◆ TASK OBJECTIVE
Reproduce the entries shown below only from the line with "Here is what" down to the line with "Then click on *Customize", keeping both end lines and copying each one exactly.

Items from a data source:
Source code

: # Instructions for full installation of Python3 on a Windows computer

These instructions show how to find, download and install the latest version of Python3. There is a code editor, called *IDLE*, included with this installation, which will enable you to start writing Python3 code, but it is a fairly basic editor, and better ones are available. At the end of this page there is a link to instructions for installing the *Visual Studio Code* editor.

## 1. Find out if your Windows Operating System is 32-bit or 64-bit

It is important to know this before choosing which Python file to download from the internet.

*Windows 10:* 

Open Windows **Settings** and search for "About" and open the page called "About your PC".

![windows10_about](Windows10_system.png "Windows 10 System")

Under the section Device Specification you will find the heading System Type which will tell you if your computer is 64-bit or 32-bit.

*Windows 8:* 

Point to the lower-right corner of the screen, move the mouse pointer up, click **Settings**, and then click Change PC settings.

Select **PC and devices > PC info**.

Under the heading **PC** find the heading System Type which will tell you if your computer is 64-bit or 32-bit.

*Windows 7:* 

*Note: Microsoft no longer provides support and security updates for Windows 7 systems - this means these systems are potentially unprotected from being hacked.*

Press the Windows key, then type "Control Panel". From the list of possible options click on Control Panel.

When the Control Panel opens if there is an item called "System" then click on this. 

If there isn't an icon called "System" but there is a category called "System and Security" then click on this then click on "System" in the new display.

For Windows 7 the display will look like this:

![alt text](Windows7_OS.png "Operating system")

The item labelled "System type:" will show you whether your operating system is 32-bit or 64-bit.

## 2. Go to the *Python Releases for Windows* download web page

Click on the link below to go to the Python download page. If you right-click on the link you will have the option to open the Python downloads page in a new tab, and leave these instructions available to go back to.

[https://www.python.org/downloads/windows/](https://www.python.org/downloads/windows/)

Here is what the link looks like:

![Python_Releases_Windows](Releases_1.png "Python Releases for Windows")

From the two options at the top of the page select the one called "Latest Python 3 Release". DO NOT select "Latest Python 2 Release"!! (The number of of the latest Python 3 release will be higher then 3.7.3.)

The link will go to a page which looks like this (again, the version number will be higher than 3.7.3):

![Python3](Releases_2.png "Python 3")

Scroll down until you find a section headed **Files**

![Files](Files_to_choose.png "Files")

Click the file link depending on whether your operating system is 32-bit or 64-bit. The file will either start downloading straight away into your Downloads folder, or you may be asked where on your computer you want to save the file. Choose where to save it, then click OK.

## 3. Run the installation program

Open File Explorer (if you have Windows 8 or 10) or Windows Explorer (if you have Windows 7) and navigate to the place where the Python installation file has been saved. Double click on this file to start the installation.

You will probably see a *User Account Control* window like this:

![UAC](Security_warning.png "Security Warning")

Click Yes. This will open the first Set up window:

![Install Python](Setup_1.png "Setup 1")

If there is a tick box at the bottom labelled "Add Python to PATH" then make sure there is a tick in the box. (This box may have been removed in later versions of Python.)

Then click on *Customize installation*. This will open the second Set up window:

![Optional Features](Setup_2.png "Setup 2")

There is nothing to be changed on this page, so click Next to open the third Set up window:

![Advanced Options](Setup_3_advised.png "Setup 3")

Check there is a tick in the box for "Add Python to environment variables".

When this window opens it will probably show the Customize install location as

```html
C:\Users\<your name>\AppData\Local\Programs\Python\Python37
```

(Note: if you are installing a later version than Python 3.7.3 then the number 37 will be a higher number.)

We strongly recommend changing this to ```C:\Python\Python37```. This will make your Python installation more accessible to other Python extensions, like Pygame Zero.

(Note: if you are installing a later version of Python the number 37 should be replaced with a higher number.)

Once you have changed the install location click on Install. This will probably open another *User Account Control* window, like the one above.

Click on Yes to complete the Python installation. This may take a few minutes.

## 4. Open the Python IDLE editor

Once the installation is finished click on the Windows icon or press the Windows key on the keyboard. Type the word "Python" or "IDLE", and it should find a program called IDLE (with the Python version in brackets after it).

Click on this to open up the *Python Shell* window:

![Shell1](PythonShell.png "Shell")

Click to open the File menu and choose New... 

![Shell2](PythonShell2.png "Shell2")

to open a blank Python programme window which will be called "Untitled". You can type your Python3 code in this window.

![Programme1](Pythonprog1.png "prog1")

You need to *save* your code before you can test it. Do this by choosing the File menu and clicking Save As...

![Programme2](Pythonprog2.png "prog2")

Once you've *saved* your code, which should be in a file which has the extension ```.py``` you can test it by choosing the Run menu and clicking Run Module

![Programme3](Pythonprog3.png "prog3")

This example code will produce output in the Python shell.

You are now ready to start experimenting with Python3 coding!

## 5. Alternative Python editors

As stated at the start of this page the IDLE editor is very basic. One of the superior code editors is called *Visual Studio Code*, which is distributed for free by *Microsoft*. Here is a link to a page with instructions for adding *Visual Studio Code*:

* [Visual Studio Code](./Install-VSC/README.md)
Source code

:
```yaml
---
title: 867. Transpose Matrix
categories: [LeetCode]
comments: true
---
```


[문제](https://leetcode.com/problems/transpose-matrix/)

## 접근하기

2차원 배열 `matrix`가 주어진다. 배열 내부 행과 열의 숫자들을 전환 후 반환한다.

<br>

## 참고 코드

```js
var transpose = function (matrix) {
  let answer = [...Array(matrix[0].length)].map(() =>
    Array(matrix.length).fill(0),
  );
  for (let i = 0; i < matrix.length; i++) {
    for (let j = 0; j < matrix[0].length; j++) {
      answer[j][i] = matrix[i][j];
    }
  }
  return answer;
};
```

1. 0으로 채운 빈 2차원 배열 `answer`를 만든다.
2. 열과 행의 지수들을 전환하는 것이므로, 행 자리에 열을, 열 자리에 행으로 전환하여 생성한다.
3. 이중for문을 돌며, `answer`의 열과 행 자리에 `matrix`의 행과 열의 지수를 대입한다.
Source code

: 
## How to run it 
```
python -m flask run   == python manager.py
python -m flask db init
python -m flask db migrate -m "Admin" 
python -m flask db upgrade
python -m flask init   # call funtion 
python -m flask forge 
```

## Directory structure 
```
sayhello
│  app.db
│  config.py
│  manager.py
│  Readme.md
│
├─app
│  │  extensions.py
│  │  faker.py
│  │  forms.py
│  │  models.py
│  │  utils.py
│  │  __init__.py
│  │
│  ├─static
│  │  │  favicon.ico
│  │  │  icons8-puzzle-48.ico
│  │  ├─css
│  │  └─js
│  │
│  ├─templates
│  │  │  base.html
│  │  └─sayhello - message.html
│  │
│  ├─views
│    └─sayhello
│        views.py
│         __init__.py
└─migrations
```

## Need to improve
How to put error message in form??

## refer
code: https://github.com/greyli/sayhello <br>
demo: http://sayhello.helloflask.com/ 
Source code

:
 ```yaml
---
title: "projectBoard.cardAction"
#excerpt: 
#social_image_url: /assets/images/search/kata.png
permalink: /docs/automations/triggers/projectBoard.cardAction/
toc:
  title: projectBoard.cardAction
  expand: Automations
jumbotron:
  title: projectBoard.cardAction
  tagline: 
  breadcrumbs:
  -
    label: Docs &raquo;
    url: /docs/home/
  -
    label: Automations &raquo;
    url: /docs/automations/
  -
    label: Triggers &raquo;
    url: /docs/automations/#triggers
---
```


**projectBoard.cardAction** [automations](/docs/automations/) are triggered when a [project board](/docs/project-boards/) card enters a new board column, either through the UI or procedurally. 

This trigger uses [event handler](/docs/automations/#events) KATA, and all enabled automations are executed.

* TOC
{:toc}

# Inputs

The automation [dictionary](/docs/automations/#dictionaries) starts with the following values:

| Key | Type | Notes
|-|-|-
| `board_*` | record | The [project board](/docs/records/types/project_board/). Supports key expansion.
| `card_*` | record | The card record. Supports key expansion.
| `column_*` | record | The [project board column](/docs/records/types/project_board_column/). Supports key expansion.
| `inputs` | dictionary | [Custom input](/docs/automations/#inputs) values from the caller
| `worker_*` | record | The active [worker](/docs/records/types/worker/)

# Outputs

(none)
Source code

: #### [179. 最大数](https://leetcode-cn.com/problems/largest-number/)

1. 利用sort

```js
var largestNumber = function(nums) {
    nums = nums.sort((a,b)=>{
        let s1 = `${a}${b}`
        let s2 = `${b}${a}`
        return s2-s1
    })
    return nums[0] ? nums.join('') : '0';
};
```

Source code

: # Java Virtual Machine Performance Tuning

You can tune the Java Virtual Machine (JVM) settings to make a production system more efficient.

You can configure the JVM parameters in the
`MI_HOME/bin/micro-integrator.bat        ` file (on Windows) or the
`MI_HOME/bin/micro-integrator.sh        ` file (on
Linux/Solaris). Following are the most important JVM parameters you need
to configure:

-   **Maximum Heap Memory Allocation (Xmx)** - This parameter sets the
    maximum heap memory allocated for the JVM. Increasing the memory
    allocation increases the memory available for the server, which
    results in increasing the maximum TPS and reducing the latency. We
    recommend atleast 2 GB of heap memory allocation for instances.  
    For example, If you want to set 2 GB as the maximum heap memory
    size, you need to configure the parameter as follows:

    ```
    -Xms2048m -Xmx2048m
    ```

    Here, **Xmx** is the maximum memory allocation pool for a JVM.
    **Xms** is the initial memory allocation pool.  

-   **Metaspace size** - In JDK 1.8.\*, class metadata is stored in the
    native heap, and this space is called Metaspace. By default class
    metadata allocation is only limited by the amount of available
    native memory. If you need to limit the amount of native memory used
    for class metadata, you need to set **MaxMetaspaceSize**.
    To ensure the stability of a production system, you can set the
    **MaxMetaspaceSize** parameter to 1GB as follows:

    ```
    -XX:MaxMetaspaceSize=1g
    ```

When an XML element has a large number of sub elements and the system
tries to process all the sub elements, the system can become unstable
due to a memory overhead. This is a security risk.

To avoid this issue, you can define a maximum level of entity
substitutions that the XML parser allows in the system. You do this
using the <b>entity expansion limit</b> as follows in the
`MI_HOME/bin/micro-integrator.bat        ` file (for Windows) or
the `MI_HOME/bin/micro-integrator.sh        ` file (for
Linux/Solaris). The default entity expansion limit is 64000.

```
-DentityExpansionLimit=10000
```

* * *

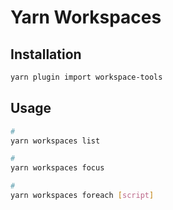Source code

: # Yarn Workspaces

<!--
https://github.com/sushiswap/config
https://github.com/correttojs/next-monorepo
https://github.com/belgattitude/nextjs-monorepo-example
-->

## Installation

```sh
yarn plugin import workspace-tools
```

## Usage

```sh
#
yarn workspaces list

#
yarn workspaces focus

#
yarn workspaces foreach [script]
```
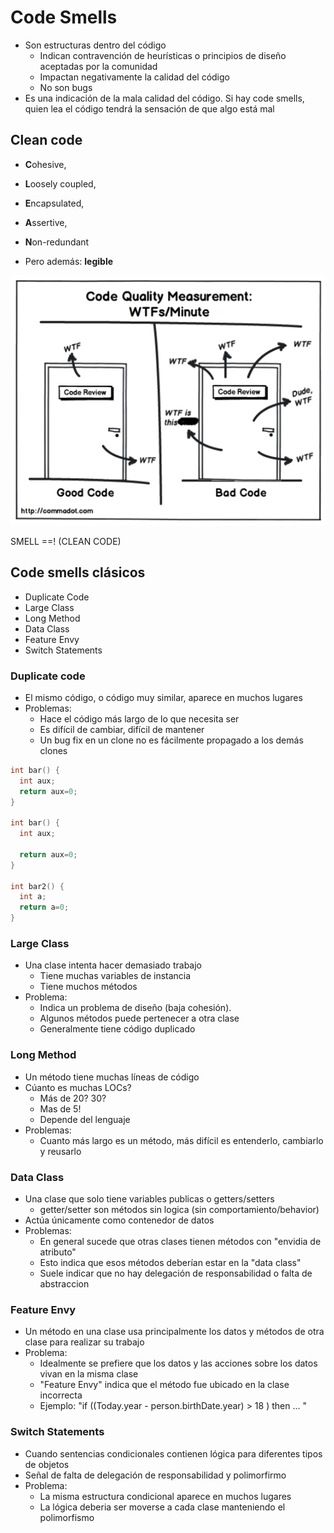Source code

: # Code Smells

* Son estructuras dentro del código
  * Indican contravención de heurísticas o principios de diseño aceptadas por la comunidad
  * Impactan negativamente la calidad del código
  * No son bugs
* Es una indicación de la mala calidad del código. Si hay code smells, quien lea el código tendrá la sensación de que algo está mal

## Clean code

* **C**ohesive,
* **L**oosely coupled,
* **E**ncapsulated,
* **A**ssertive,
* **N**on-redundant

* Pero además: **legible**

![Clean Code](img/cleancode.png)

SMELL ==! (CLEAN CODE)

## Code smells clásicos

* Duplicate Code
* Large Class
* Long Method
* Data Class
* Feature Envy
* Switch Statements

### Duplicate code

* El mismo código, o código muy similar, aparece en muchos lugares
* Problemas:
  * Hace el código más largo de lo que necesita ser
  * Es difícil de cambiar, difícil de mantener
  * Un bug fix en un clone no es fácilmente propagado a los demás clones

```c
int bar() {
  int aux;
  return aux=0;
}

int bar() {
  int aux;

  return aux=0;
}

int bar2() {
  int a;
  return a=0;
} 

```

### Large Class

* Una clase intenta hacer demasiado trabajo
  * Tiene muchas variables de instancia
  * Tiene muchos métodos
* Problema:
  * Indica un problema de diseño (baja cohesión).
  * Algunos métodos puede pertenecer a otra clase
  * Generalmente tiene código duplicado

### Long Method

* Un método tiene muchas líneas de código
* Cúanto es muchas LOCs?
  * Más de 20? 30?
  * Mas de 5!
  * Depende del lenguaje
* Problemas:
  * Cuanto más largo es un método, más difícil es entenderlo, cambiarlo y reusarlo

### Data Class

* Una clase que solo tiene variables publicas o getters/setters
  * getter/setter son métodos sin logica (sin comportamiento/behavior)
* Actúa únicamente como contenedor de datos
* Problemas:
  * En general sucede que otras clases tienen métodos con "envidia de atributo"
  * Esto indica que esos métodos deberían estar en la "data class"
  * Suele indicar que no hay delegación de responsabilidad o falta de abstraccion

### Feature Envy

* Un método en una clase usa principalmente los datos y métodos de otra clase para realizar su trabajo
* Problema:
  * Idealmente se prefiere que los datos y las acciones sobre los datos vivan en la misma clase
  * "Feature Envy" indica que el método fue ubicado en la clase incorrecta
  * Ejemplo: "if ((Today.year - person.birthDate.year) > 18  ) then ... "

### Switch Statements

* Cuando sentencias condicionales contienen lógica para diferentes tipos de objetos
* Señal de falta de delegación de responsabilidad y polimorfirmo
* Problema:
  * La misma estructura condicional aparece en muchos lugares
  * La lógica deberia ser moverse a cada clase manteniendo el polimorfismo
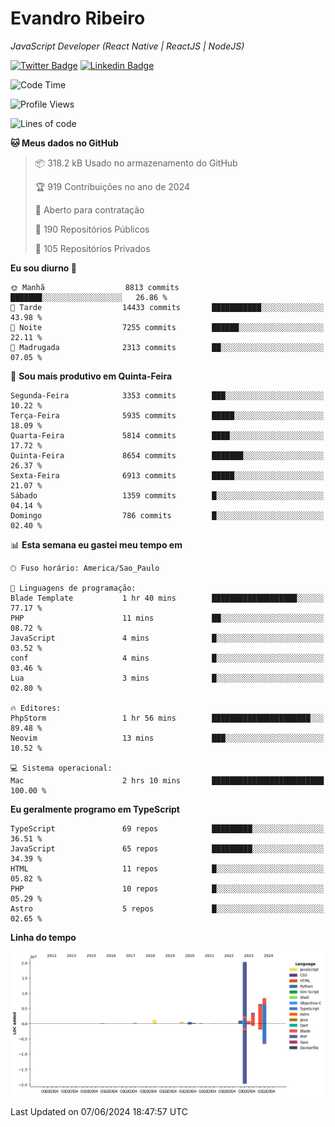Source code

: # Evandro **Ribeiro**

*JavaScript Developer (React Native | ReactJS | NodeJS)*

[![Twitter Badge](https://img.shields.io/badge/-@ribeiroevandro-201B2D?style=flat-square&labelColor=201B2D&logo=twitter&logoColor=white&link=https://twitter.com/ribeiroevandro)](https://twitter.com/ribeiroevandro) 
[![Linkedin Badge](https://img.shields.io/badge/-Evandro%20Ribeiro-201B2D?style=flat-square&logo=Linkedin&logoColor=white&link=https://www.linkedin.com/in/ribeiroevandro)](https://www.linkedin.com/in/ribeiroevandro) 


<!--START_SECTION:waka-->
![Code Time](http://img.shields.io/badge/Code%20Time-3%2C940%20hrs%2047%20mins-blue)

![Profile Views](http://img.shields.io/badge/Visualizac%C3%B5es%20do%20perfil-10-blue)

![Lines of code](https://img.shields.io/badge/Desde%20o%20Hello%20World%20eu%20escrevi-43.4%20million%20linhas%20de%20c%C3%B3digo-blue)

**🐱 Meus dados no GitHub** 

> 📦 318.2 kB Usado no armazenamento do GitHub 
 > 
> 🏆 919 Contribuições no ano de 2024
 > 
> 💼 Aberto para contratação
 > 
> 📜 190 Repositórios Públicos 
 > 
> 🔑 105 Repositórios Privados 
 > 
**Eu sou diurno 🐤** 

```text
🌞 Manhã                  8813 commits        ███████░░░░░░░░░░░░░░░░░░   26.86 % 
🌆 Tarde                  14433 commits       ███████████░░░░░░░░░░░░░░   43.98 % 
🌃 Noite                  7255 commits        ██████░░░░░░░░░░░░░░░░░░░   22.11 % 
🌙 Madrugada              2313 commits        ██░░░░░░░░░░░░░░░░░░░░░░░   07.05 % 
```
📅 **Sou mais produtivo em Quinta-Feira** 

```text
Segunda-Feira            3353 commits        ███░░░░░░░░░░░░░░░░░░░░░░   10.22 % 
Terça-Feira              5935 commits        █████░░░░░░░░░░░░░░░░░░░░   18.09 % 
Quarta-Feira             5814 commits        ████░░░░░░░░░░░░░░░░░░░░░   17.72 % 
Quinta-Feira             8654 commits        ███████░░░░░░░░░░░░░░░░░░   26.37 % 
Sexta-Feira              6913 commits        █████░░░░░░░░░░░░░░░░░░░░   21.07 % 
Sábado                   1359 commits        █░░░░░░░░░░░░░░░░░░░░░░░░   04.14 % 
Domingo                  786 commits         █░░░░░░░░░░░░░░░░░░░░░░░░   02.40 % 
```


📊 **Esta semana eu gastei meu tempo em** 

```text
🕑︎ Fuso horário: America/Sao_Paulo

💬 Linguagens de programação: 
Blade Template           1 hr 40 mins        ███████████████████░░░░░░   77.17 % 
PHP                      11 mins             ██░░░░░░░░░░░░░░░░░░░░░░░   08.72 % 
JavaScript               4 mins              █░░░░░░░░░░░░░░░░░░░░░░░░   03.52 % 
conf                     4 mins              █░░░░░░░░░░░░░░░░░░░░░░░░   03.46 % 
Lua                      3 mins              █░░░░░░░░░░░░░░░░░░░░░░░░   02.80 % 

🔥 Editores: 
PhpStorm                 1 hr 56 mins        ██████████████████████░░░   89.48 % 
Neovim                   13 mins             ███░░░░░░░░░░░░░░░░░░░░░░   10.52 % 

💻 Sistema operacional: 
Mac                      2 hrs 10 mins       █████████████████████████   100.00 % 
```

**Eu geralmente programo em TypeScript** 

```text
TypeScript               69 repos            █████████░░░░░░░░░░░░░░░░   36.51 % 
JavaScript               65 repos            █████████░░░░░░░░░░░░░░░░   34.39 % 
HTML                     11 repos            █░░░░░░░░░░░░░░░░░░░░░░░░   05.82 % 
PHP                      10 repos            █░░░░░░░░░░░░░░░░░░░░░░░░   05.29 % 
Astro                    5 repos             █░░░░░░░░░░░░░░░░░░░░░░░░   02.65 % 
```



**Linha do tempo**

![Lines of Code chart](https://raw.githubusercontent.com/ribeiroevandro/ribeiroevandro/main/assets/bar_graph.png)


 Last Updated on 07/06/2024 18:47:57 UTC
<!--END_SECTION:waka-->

◆ SOLUTION TO THE PROBLEM
Here is what the link looks like:

![Python_Releases_Windows](Releases_1.png "Python Releases for Windows")

From the two options at the top of the page select the one called "Latest Python 3 Release". DO NOT select "Latest Python 2 Release"!! (The number of of the latest Python 3 release will be higher then 3.7.3.)

The link will go to a page which looks like this (again, the version number will be higher than 3.7.3):

![Python3](Releases_2.png "Python 3")

Scroll down until you find a section headed **Files**

![Files](Files_to_choose.png "Files")

Click the file link depending on whether your operating system is 32-bit or 64-bit. The file will either start downloading straight away into your Downloads folder, or you may be asked where on your computer you want to save the file. Choose where to save it, then click OK.

## 3. Run the installation program

Open File Explorer (if you have Windows 8 or 10) or Windows Explorer (if you have Windows 7) and navigate to the place where the Python installation file has been saved. Double click on this file to start the installation.

You will probably see a *User Account Control* window like this:

![UAC](Security_warning.png "Security Warning")

Click Yes. This will open the first Set up window:

![Install Python](Setup_1.png "Setup 1")

If there is a tick box at the bottom labelled "Add Python to PATH" then make sure there is a tick in the box. (This box may have been removed in later versions of Python.)

Then click on *Customize installation*. This will open the second Set up window:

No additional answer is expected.